» **TASK BRIEF**
Write out every record below exactly, leaving the pictures out.

» **DATA SHOWN**
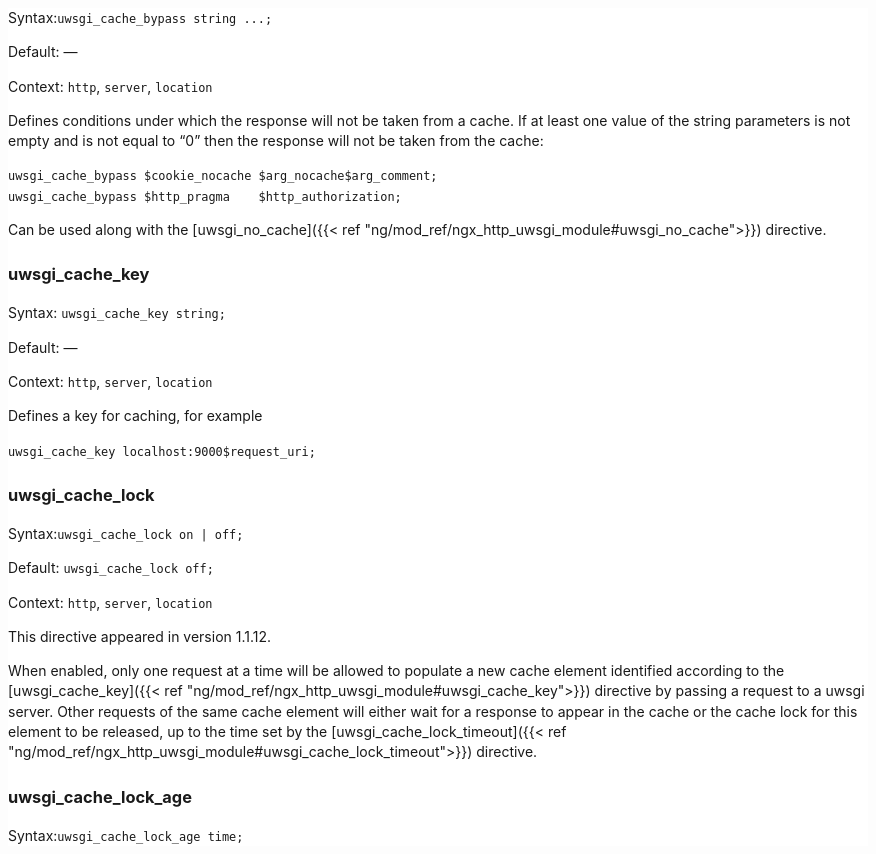   Syntax:`uwsgi_cache_bypass string ...;`

  Default: —

  Context: `http`, `server`, `location`


Defines conditions under which the response will not be taken from a cache. If at least one value of the string parameters is not empty and is not equal to “0” then the response will not be taken from the cache:

```
uwsgi_cache_bypass $cookie_nocache $arg_nocache$arg_comment;
uwsgi_cache_bypass $http_pragma    $http_authorization;
```

Can be used along with the [uwsgi_no_cache]({{< ref "ng/mod_ref/ngx_http_uwsgi_module#uwsgi_no_cache">}}) directive.



### uwsgi_cache_key

  Syntax:  `uwsgi_cache_key string;`

  Default: —

  Context: `http`, `server`, `location`


Defines a key for caching, for example

```
uwsgi_cache_key localhost:9000$request_uri;
```





### uwsgi_cache_lock

  Syntax:`uwsgi_cache_lock on | off;`

  Default: `uwsgi_cache_lock off;`

  Context: `http`, `server`, `location`


This directive appeared in version 1.1.12.

When enabled, only one request at a time will be allowed to populate a new cache element identified according to the [uwsgi_cache_key]({{< ref "ng/mod_ref/ngx_http_uwsgi_module#uwsgi_cache_key">}}) directive by passing a request to a uwsgi server. Other requests of the same cache element will either wait for a response to appear in the cache or the cache lock for this element to be released, up to the time set by the [uwsgi_cache_lock_timeout]({{< ref "ng/mod_ref/ngx_http_uwsgi_module#uwsgi_cache_lock_timeout">}}) directive.



### uwsgi_cache_lock_age

  Syntax:`uwsgi_cache_lock_age time;`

» **EXPECTED ANSWER**
   Syntax:`uwsgi_cache_bypass string ...;`

  Default: —

  Context: `http`, `server`, `location`


Defines conditions under which the response will not be taken from a cache. If at least one value of the string parameters is not empty and is not equal to “0” then the response will not be taken from the cache:

```
uwsgi_cache_bypass $cookie_nocache $arg_nocache$arg_comment;
uwsgi_cache_bypass $http_pragma    $http_authorization;
```

Can be used along with the [uwsgi_no_cache]({{< ref "ng/mod_ref/ngx_http_uwsgi_module#uwsgi_no_cache">}}) directive.



### uwsgi_cache_key

  Syntax:  `uwsgi_cache_key string;`

  Default: —

  Context: `http`, `server`, `location`


Defines a key for caching, for example

```
uwsgi_cache_key localhost:9000$request_uri;
```





### uwsgi_cache_lock

  Syntax:`uwsgi_cache_lock on | off;`

  Default: `uwsgi_cache_lock off;`

  Context: `http`, `server`, `location`


This directive appeared in version 1.1.12.

When enabled, only one request at a time will be allowed to populate a new cache element identified according to the [uwsgi_cache_key]({{< ref "ng/mod_ref/ngx_http_uwsgi_module#uwsgi_cache_key">}}) directive by passing a request to a uwsgi server. Other requests of the same cache element will either wait for a response to appear in the cache or the cache lock for this element to be released, up to the time set by the [uwsgi_cache_lock_timeout]({{< ref "ng/mod_ref/ngx_http_uwsgi_module#uwsgi_cache_lock_timeout">}}) directive.



### uwsgi_cache_lock_age

  Syntax:`uwsgi_cache_lock_age time;`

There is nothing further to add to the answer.